▶ PROBLEM: Scan the records for the word "protocol". Copy each line that includes it.

▶ Dataset records:
########
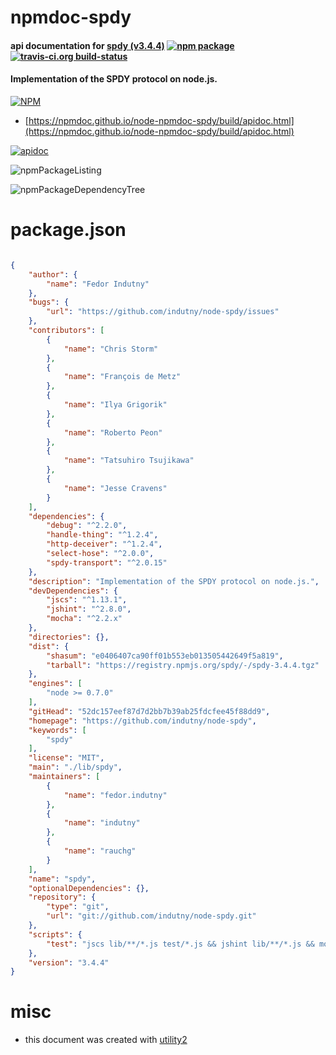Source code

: # npmdoc-spdy

#### api documentation for  [spdy (v3.4.4)](https://github.com/indutny/node-spdy)  [![npm package](https://img.shields.io/npm/v/npmdoc-spdy.svg?style=flat-square)](https://www.npmjs.org/package/npmdoc-spdy) [![travis-ci.org build-status](https://api.travis-ci.org/npmdoc/node-npmdoc-spdy.svg)](https://travis-ci.org/npmdoc/node-npmdoc-spdy)

#### Implementation of the SPDY protocol on node.js.

[![NPM](https://nodei.co/npm/spdy.png?downloads=true&downloadRank=true&stars=true)](https://www.npmjs.com/package/spdy)

- [https://npmdoc.github.io/node-npmdoc-spdy/build/apidoc.html](https://npmdoc.github.io/node-npmdoc-spdy/build/apidoc.html)

[![apidoc](https://npmdoc.github.io/node-npmdoc-spdy/build/screenCapture.buildCi.browser.%252Ftmp%252Fbuild%252Fapidoc.html.png)](https://npmdoc.github.io/node-npmdoc-spdy/build/apidoc.html)

![npmPackageListing](https://npmdoc.github.io/node-npmdoc-spdy/build/screenCapture.npmPackageListing.svg)

![npmPackageDependencyTree](https://npmdoc.github.io/node-npmdoc-spdy/build/screenCapture.npmPackageDependencyTree.svg)



# package.json

```json

{
    "author": {
        "name": "Fedor Indutny"
    },
    "bugs": {
        "url": "https://github.com/indutny/node-spdy/issues"
    },
    "contributors": [
        {
            "name": "Chris Storm"
        },
        {
            "name": "François de Metz"
        },
        {
            "name": "Ilya Grigorik"
        },
        {
            "name": "Roberto Peon"
        },
        {
            "name": "Tatsuhiro Tsujikawa"
        },
        {
            "name": "Jesse Cravens"
        }
    ],
    "dependencies": {
        "debug": "^2.2.0",
        "handle-thing": "^1.2.4",
        "http-deceiver": "^1.2.4",
        "select-hose": "^2.0.0",
        "spdy-transport": "^2.0.15"
    },
    "description": "Implementation of the SPDY protocol on node.js.",
    "devDependencies": {
        "jscs": "^1.13.1",
        "jshint": "^2.8.0",
        "mocha": "^2.2.x"
    },
    "directories": {},
    "dist": {
        "shasum": "e0406407ca90ff01b553eb013505442649f5a819",
        "tarball": "https://registry.npmjs.org/spdy/-/spdy-3.4.4.tgz"
    },
    "engines": [
        "node >= 0.7.0"
    ],
    "gitHead": "52dc157eef87d7d2bb7b39ab25fdcfee45f88dd9",
    "homepage": "https://github.com/indutny/node-spdy",
    "keywords": [
        "spdy"
    ],
    "license": "MIT",
    "main": "./lib/spdy",
    "maintainers": [
        {
            "name": "fedor.indutny"
        },
        {
            "name": "indutny"
        },
        {
            "name": "rauchg"
        }
    ],
    "name": "spdy",
    "optionalDependencies": {},
    "repository": {
        "type": "git",
        "url": "git://github.com/indutny/node-spdy.git"
    },
    "scripts": {
        "test": "jscs lib/**/*.js test/*.js && jshint lib/**/*.js && mocha --reporter=spec test/*-test.js"
    },
    "version": "3.4.4"
}
```



# misc
- this document was created with [utility2](https://github.com/kaizhu256/node-utility2)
########
▶ EXPECTED ANSWER:
#### Implementation of the SPDY protocol on node.js.
    "description": "Implementation of the SPDY protocol on node.js.",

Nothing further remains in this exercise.